D'autant que cette accélération endogène s'est couplée avec " l'injection de beaucoup de liquidités pour soutenir l'économie, qui s'est traduite par le développement des investissements dans les startups ". L'associée de Klein Blue Partners met enfin les dernières annonces sur le compte d'un " effet de rattrapage ", alors que l'économie a été stoppée nette durant plusieurs mois début 2020. L'année 2021 a constitué le rebond tant attendu par la Tech, dont les dernières licornes annoncées sont les témoins.
Des licornes pérennes ?
Si elle est partie plus tardivement dans la course aux licornes que les écosystèmes voisins, la Fintech tricolore peut compter sur les synergies qu'elle a su créer avec les acteurs traditionnels.

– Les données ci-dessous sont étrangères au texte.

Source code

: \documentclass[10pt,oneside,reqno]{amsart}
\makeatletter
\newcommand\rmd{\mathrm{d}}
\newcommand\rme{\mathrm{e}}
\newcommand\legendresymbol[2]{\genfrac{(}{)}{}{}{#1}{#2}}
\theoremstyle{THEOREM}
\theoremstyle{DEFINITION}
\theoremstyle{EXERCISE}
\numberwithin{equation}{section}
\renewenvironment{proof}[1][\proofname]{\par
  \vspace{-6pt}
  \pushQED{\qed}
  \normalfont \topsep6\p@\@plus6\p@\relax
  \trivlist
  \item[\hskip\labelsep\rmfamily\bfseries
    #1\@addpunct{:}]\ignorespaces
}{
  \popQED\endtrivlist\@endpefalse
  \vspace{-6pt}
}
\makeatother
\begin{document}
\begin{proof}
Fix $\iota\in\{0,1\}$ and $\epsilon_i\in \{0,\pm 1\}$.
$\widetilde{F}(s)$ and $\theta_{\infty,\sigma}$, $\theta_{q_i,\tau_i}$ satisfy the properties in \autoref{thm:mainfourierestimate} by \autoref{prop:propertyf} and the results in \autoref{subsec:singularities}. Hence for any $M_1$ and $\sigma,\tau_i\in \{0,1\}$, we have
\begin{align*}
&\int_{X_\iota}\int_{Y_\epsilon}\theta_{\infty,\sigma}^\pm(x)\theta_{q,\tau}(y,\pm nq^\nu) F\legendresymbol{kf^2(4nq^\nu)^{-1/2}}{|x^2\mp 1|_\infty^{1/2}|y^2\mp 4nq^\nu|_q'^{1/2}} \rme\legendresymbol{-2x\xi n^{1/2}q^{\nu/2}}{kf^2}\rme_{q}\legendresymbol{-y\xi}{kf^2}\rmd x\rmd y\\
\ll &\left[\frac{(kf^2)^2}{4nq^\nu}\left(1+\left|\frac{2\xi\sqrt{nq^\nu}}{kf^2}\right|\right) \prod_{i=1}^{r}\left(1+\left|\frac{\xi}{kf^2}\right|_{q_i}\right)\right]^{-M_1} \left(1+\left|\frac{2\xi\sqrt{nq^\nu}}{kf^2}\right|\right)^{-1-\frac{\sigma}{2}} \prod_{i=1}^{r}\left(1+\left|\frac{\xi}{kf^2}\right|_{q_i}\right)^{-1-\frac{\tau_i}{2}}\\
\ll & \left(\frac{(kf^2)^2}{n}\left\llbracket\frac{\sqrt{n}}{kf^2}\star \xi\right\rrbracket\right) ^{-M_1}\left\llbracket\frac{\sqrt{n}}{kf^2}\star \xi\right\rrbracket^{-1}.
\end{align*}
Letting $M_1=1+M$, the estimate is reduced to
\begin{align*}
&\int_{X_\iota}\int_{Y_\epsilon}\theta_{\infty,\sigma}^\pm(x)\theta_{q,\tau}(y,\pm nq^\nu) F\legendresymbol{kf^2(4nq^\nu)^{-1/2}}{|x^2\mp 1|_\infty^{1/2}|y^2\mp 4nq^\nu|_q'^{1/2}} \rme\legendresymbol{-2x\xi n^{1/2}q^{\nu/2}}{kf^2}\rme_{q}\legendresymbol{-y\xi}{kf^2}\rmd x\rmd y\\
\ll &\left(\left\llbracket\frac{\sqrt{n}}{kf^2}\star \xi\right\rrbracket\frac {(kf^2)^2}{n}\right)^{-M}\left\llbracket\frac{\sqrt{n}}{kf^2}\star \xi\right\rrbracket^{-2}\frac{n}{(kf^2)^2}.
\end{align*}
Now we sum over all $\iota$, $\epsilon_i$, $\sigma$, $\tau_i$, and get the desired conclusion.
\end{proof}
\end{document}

Mais elle devra encore confirmer, notamment avec des introductions en Bourse, pour prouver que ses représentantes peuvent prospérer sans passer par la case rachat par un acteur bancaire. " Les licornes françaises n'ont plus besoin de s’adosser à des acteurs traditionnels pour se projeter, constate Alain Clot. Elles ont les moyens de se développer indépendamment. " Pour autant, le président de France Fintech ne fait pas de la cotation un passage obligé dans le contexte actuel. " Il y aura sans doute des cotations mais les scaleups ont un raisonnement opportuniste : elles comparent la voie des levées et la voie de la cotation " et choisissent la meilleure option. La disponibilité de capitaux et la concurrence accrue entre les investisseurs leur permet actuellement de se financer facilement et avec une dilution moindre sur le marché du capital-risque, ce qui repousse la perspective de cotations boursières.

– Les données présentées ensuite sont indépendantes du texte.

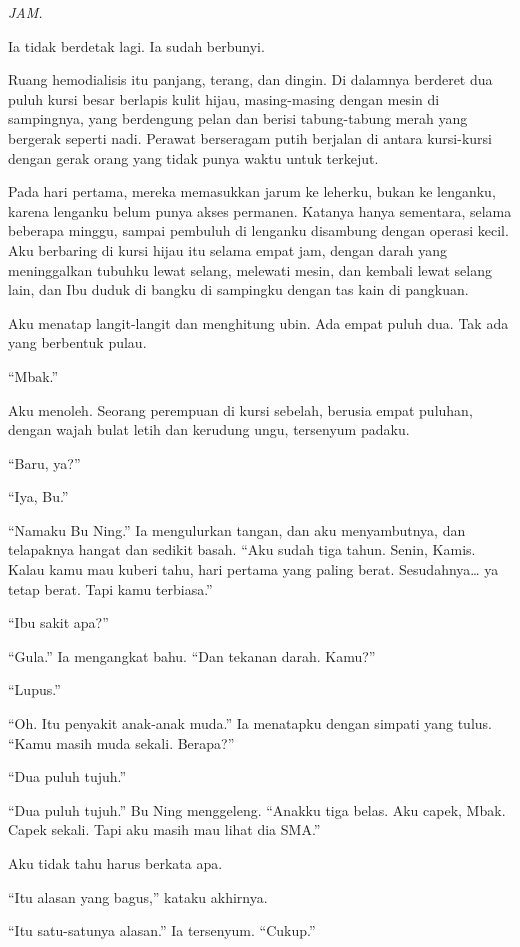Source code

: \documentclass[11pt,twoside,openany]{book}
\makeatletter
\newcommand{\scenebreak}{\par\vspace{0.9em}{\centering\textsc{*\hspace{0.7em}*\hspace{0.7em}*}\par}\vspace{0.9em}\@afterindentfalse\@afterheading}
\makeatother
\begin{document}
\emph{JAM.}

Ia tidak berdetak lagi. Ia sudah berbunyi.

\scenebreak
Ruang hemodialisis itu panjang, terang, dan dingin. Di dalamnya berderet dua puluh kursi besar berlapis kulit hijau, masing-masing dengan mesin di sampingnya, yang berdengung pelan dan berisi tabung-tabung merah yang bergerak seperti nadi. Perawat berseragam putih berjalan di antara kursi-kursi dengan gerak orang yang tidak punya waktu untuk terkejut.

Pada hari pertama, mereka memasukkan jarum ke leherku, bukan ke lenganku, karena lenganku belum punya akses permanen. Katanya hanya sementara, selama beberapa minggu, sampai pembuluh di lenganku disambung dengan operasi kecil. Aku berbaring di kursi hijau itu selama empat jam, dengan darah yang meninggalkan tubuhku lewat selang, melewati mesin, dan kembali lewat selang lain, dan Ibu duduk di bangku di sampingku dengan tas kain di pangkuan.

Aku menatap langit-langit dan menghitung ubin. Ada empat puluh dua. Tak ada yang berbentuk pulau.

``Mbak.''

Aku menoleh. Seorang perempuan di kursi sebelah, berusia empat puluhan, dengan wajah bulat letih dan kerudung ungu, tersenyum padaku.

``Baru, ya?''

``Iya, Bu.''

``Namaku Bu Ning.'' Ia mengulurkan tangan, dan aku menyambutnya, dan telapaknya hangat dan sedikit basah. ``Aku sudah tiga tahun. Senin, Kamis. Kalau kamu mau kuberi tahu, hari pertama yang paling berat. Sesudahnya\ldots{} ya tetap berat. Tapi kamu terbiasa.''

``Ibu sakit apa?''

``Gula.'' Ia mengangkat bahu. ``Dan tekanan darah. Kamu?''

``Lupus.''

``Oh. Itu penyakit anak-anak muda.'' Ia menatapku dengan simpati yang tulus. ``Kamu masih muda sekali. Berapa?''

``Dua puluh tujuh.''

``Dua puluh tujuh.'' Bu Ning menggeleng. ``Anakku tiga belas. Aku capek, Mbak. Capek sekali. Tapi aku masih mau lihat dia SMA.''

Aku tidak tahu harus berkata apa.

``Itu alasan yang bagus,'' kataku akhirnya.

``Itu satu-satunya alasan.'' Ia tersenyum. ``Cukup.''
\end{document}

Néanmoins, la Bourse pourrait constituer une option alléchante pour des entreprises dont les cycles de financement s'accélèrent. " La préoccupation des CEO, ce n'est pas de passer 10 mois dans l'année à lever des fonds, tranche Alain Clot. Leur vrai métier, c'est de développer l'entreprise et de gagner de nouveaux marchés. " Ce serait aussi le meilleur moyen d'éloigner le spectre d'une consolidation qui se ferait au bénéfice de scaleups étrangères, mieux financées et aux moyens suffisants pour lorgner sur les pépites tricolores.
Dont certaines aspirent elles-mêmes à devenir des licornes : dans sa dernière étude, Klein Blue Partners a ainsi référencé pas moins de huit autres Fintechs et Assurtechs, de Younited à Alma, en passant par Leocare, qui pourraient bien devenir des licornes dans les mois à venir.